*Work to complete:*
Take the entries below and return them unchanged.

*Given data:*
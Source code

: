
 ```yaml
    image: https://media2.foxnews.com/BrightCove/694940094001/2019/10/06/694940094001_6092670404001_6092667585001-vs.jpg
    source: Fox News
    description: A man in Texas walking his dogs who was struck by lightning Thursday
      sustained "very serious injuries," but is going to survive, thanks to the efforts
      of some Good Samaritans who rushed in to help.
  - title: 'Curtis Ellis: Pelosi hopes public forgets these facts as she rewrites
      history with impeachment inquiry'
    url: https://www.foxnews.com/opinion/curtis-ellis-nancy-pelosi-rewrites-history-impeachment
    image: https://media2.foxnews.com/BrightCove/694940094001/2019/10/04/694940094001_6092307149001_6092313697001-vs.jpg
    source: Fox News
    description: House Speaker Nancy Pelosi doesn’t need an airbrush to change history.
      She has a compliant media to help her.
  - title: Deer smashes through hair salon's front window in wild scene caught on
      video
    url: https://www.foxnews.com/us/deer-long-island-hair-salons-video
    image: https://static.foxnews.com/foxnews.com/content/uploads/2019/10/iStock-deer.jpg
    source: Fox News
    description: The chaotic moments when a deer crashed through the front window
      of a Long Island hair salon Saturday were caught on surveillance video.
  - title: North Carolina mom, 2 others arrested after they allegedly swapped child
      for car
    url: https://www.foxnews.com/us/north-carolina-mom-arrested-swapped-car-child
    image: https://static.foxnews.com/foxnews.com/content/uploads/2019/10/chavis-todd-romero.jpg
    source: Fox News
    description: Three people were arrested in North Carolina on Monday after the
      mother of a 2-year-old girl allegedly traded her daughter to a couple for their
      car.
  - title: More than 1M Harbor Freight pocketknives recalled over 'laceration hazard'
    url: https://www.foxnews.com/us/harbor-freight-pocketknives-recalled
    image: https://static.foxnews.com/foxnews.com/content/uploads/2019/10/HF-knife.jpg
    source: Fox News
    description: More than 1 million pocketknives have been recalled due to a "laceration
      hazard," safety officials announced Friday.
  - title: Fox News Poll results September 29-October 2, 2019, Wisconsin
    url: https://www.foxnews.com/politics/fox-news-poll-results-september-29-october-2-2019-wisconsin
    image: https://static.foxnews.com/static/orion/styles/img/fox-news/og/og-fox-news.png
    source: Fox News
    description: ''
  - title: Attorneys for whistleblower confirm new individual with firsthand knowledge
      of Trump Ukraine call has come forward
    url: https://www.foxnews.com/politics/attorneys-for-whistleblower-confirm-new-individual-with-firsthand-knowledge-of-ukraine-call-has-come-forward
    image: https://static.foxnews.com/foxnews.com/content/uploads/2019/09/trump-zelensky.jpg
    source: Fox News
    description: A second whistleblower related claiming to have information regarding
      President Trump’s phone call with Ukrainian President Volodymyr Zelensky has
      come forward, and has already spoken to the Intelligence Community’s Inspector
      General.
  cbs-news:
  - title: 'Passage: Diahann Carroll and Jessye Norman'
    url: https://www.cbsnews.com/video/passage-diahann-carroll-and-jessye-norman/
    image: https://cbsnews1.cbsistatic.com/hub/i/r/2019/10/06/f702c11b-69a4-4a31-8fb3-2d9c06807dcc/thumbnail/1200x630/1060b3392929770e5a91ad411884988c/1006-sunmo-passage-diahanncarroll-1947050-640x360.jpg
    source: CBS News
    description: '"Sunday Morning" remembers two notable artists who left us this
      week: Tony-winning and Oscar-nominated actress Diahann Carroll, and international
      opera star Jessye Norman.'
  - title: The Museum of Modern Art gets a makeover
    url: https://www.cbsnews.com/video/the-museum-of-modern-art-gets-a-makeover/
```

*Answer for the task:*
Source code

:
 ```yaml
    image: https://media2.foxnews.com/BrightCove/694940094001/2019/10/06/694940094001_6092670404001_6092667585001-vs.jpg
    source: Fox News
    description: A man in Texas walking his dogs who was struck by lightning Thursday
      sustained "very serious injuries," but is going to survive, thanks to the efforts
      of some Good Samaritans who rushed in to help.
  - title: 'Curtis Ellis: Pelosi hopes public forgets these facts as she rewrites
      history with impeachment inquiry'
    url: https://www.foxnews.com/opinion/curtis-ellis-nancy-pelosi-rewrites-history-impeachment
    image: https://media2.foxnews.com/BrightCove/694940094001/2019/10/04/694940094001_6092307149001_6092313697001-vs.jpg
    source: Fox News
    description: House Speaker Nancy Pelosi doesn’t need an airbrush to change history.
      She has a compliant media to help her.
  - title: Deer smashes through hair salon's front window in wild scene caught on
      video
    url: https://www.foxnews.com/us/deer-long-island-hair-salons-video
    image: https://static.foxnews.com/foxnews.com/content/uploads/2019/10/iStock-deer.jpg
    source: Fox News
    description: The chaotic moments when a deer crashed through the front window
      of a Long Island hair salon Saturday were caught on surveillance video.
  - title: North Carolina mom, 2 others arrested after they allegedly swapped child
      for car
    url: https://www.foxnews.com/us/north-carolina-mom-arrested-swapped-car-child
    image: https://static.foxnews.com/foxnews.com/content/uploads/2019/10/chavis-todd-romero.jpg
    source: Fox News
    description: Three people were arrested in North Carolina on Monday after the
      mother of a 2-year-old girl allegedly traded her daughter to a couple for their
      car.
  - title: More than 1M Harbor Freight pocketknives recalled over 'laceration hazard'
    url: https://www.foxnews.com/us/harbor-freight-pocketknives-recalled
    image: https://static.foxnews.com/foxnews.com/content/uploads/2019/10/HF-knife.jpg
    source: Fox News
    description: More than 1 million pocketknives have been recalled due to a "laceration
      hazard," safety officials announced Friday.
  - title: Fox News Poll results September 29-October 2, 2019, Wisconsin
    url: https://www.foxnews.com/politics/fox-news-poll-results-september-29-october-2-2019-wisconsin
    image: https://static.foxnews.com/static/orion/styles/img/fox-news/og/og-fox-news.png
    source: Fox News
    description: ''
  - title: Attorneys for whistleblower confirm new individual with firsthand knowledge
      of Trump Ukraine call has come forward
    url: https://www.foxnews.com/politics/attorneys-for-whistleblower-confirm-new-individual-with-firsthand-knowledge-of-ukraine-call-has-come-forward
    image: https://static.foxnews.com/foxnews.com/content/uploads/2019/09/trump-zelensky.jpg
    source: Fox News
    description: A second whistleblower related claiming to have information regarding
      President Trump’s phone call with Ukrainian President Volodymyr Zelensky has
      come forward, and has already spoken to the Intelligence Community’s Inspector
      General.
  cbs-news:
  - title: 'Passage: Diahann Carroll and Jessye Norman'
    url: https://www.cbsnews.com/video/passage-diahann-carroll-and-jessye-norman/
    image: https://cbsnews1.cbsistatic.com/hub/i/r/2019/10/06/f702c11b-69a4-4a31-8fb3-2d9c06807dcc/thumbnail/1200x630/1060b3392929770e5a91ad411884988c/1006-sunmo-passage-diahanncarroll-1947050-640x360.jpg
    source: CBS News
    description: '"Sunday Morning" remembers two notable artists who left us this
      week: Tony-winning and Oscar-nominated actress Diahann Carroll, and international
      opera star Jessye Norman.'
  - title: The Museum of Modern Art gets a makeover
    url: https://www.cbsnews.com/video/the-museum-of-modern-art-gets-a-makeover/
```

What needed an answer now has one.